What to look for in a platform
If you are evaluating platforms for this operating model, three capabilities matter more than anything else.
Support both agents and deterministic workflows
The platform should not force every use case into either rigid workflows or open-ended agents. As the deepset research establishes, production AI systems need both execution models. A field service triage flow and a diagnostic troubleshooting agent have different requirements, and the platform should handle both without requiring separate tools or architectures. xpander.ai supports both adaptive agents and deterministic AI workflows within one platform, which means domain experts and engineering teams can choose the right execution model per use case.
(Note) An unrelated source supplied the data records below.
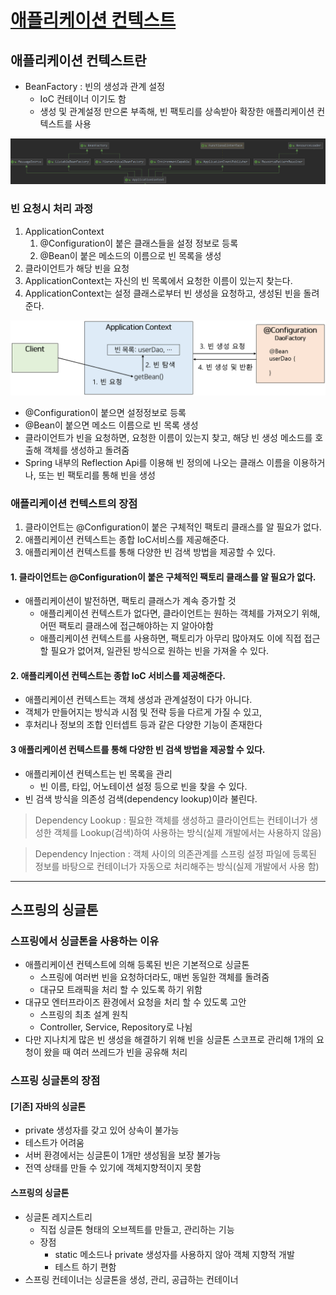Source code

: # [애플리케이션 컨텍스트](https://mangkyu.tistory.com/151)

## 애플리케이션 컨텍스트란
- BeanFactory : 빈의 생성과 관계 설정
  - IoC 컨테이너 이기도 함
  - 생성 및 관계설정 만으론 부족해, 빈 팩토리를 상속받아 확장한 애플리케이션 컨텍스트를 사용

<img src="../image/다운로드%20(6).png"/>

### 빈 요청시 처리 과정

1. ApplicationContext
   1. @Configuration이 붙은 클래스들을 설정 정보로 등록
   2.  @Bean이 붙은 메소드의 이름으로 빈 목록을 생성 
2. 클라이언트가 해당 빈을 요청
3. ApplicationContext는 자신의 빈 목록에서 요청한 이름이 있는지 찾는다.
4. ApplicationContext는 설정 클래스로부터 빈 생성을 요청하고, 생성된 빈을 돌려준다.
   
<img src="../image/다운로드%20(9).png"/>

- @Configuration이 붙으면 설정정보로 등록
- @Bean이 붙으면 메소드 이름으로 빈 목록 생성
- 클라이언트가 빈을 요청하면, 요청한 이름이 있는지 찾고, 해당 빈 생성 메소드를 호출해 객체를 생성하고 돌려줌
- Spring 내부의 Reflection Api를 이용해 빈 정의에 나오는 클래스 이름을 이용하거나, 또는 빈 팩토리를 통해 빈을 생성

### 애플리케이션 컨텍스트의 장점
1. 클라이언트는 @Configuration이 붙은 구체적인 팩토리 클래스를 알 필요가 없다.
2. 애플리케이션 컨텍스트는 종합 IoC서비스를 제공해준다.
3. 애플리케이션 컨텍스트를 통해 다양한 빈 검색 방법을 제공할 수 있다.

#### 1. 클라이언트는 @Configuration이 붙은 구체적인 팩토리 클래스를 알 필요가 없다.
- 애플리케이션이 발전하면, 팩토리 클래스가 계속 증가할 것
  - 애플리케이션 컨텍스트가 없다면, 클라이언트는 원하는 객체를 가져오기 위해, 어떤 팩토리 클래스에 접근해야하는 지 알아야함
  - 애플리케이션 컨텍스트를 사용하면, 팩토리가 아무리 많아져도 이에 직접 접근할 필요가 없어져, 일관된 방식으로 원하는 빈을 가져올 수 있다.

#### 2. 애플리케이션 컨텍스트는 종합 IoC 서비스를 제공해준다.
- 애플리케이션 컨텍스트는 객체 생성과 관계설정이 다가 아니다.
- 객체가 만들어지는 방식과 시점 및 전략 등을 다르게 가질 수 있고,
- 후처리나 정보의 조합 인터셉트 등과 같은 다양한 기능이 존재한다

#### 3 애플리케이션 컨텍스트를 통해 다양한 빈 검색 방법을 제공할 수 있다.
- 애플리케이션 컨텍스트는 빈 목록을 관리
  - 빈 이름, 타입, 어노테이션 설정 등으로 빈을 찾을 수 있다.
- 빈 검색 방식을 의존성 검색(dependency lookup)이라 불린다.

>Dependency Lookup : 필요한 객체를 생성하고 클라이언트는 컨테이너가 생성한 객체를 Lookup(검색)하여 사용하는 방식(실제 개발에서는 사용하지 않음)

>Dependency Injection : 객체 사이의 의존관계를 스프링 설정 파일에 등록된 정보를 바탕으로 컨테이너가 자동으로 처리해주는 방식(실제 개발에서 사용 함)

---

## 스프링의 싱글톤

### 스프링에서 싱글톤을 사용하는 이유
- 애플리케이션 컨텍스트에 의해 등록된 빈은 기본적으로 싱글톤
  - 스프링에 여러번 빈을 요청하더라도, 매번 동일한 객체를 돌려줌
  - 대규모 트래픽을 처리 할 수 있도록 하기 위함
- 대규모 엔터프라이즈 환경에서 요청을 처리 할 수 있도록 고안
  - 스프링의 최초 설계 원칙
  - Controller, Service, Repository로 나뉨
- 다만 지나치게 많은 빈 생성을 해결하기 위해 빈을 싱글톤 스코프로 관리해 1개의 요청이 왔을 때 여러 쓰레드가 빈을 공유해 처리

### 스프링 싱글톤의 장점
#### [기존] 자바의 싱글톤
- private 생성자를 갖고 있어 상속이 불가능
- 테스트가 어려움
- 서버 환경에서는 싱글톤이 1개만 생성됨을 보장 불가능
- 전역 상태를 만들 수 있기에 객체지향적이지 못함

#### 스프링의 싱글톤
- 싱글톤 레지스트리
  - 직접 싱글톤 형태의 오브젝트를 만들고, 관리하는 기능
  - 장점 
    - static 메소드나 private 생성자를 사용하지 않아 객체 지향적 개발
    - 테스트 하기 편함
- 스프링 컨테이너는 싱글톤을 생성, 관리, 공급하는 컨테이너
Support API-first product integration
Engineering should be able to invoke the agent or workflow from the product, pass context and auth, receive structured results, and manage versioned rollout. If the platform treats product integration as an afterthought (or requires custom middleware to connect the no-code build to the product), engineering will either build around it or abandon it. Look for platforms where API invocation, context passing, and version management are first-class capabilities.
Support platform engineering requirements
Governance, CI/CD, rollback, observability, evaluation and testing, and deployment controls across environments are non-negotiable for production AI. If the platform only covers the build step, engineering will need to bolt on external tooling for every production concern. xpander.ai covers this lifecycle end-to-end, which is why it fits the IDP framing: the platform manages the full path from domain expert design to production operations across multiple teams and environments.
Capability | Why it matters | What to verify |
|---|---|---|
No-code agent and workflow builder | Lets domain experts design without engineering dependency | Can SMEs build both adaptive agents and deterministic workflows? |
API-first integration | Lets engineering invoke agents from any product surface | Does the API support context passing, auth, and versioned invocation? |
Production lifecycle management | Keeps agents reliable at scale | Does the platform cover CI/CD, rollback, monitoring, and governance? |
Multi-execution model support | Avoids forcing every use case into one paradigm | Can the same platform run both controlled workflows and runtime-flexible agents? |
Platform engineering readiness | Scales across teams without ad hoc operations | Does the platform function as an IDP with standardized deployment and governance? |
The practical takeaway
The operating model that works is not "engineering builds everything" and not "domain experts ship alone." It is a structured handoff: domain experts design the AI experience in a visual layer, validating logic against real-world conditions. Engineering integrates that experience into the product through APIs and owns production operations, including deployment, versioning, monitoring, and governance.
As more teams adopt this model, the organization naturally needs an internal development platform for agents, a platform engineering layer that standardizes how agents and workflows move from design to production. xpander.ai is built for exactly this trajectory: domain experts build the experience, engineering integrates it, and the platform manages the full production lifecycle across teams, environments, and execution models.
The question for your organization is not whether domain experts should be involved in agent design. The market has already answered that. The question is whether your platform supports the full path from domain expert design to production-grade, product-integrated AI, or whether it stops at the build step and leaves everything else to ad hoc engineering.